Copy every line below that has the word "logstash" in it.

_Input records_
........

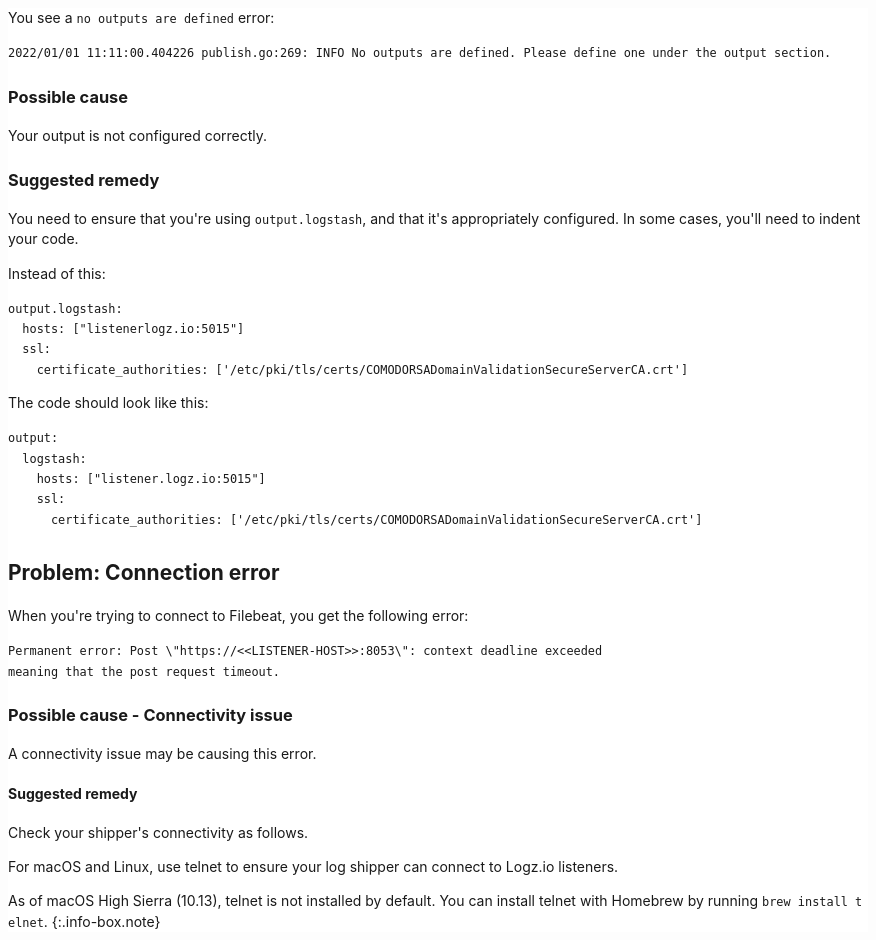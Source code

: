 You see a `no outputs are defined` error:

```shell
2022/01/01 11:11:00.404226 publish.go:269: INFO No outputs are defined. Please define one under the output section.
```

### Possible cause

Your output is not configured correctly.

### Suggested remedy

You need to ensure that you're using `output.logstash`, and that it's appropriately configured. In some cases, you'll need to indent your code.

Instead of this:

```shell
output.logstash:
  hosts: ["listenerlogz.io:5015"]
  ssl:
    certificate_authorities: ['/etc/pki/tls/certs/COMODORSADomainValidationSecureServerCA.crt']
```

The code should look like this:

```shell
output:
  logstash:
    hosts: ["listener.logz.io:5015"]  
    ssl:
      certificate_authorities: ['/etc/pki/tls/certs/COMODORSADomainValidationSecureServerCA.crt']
```

## Problem: Connection error

When you're trying to connect to Filebeat, you get the following error:

```shell
Permanent error: Post \"https://<<LISTENER-HOST>>:8053\": context deadline exceeded
meaning that the post request timeout.
```

### Possible cause - Connectivity issue

A connectivity issue may be causing this error.

#### Suggested remedy

Check your shipper's connectivity as follows.

For macOS and Linux, use telnet to ensure your log shipper can connect to Logz.io listeners.

As of macOS High Sierra (10.13),
telnet is not installed by default.
You can install telnet with Homebrew
by running `brew install telnet`.
{:.info-box.note}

........

_Response to this exercise_
You need to ensure that you're using `output.logstash`, and that it's appropriately configured. In some cases, you'll need to indent your code.
output.logstash:
  logstash:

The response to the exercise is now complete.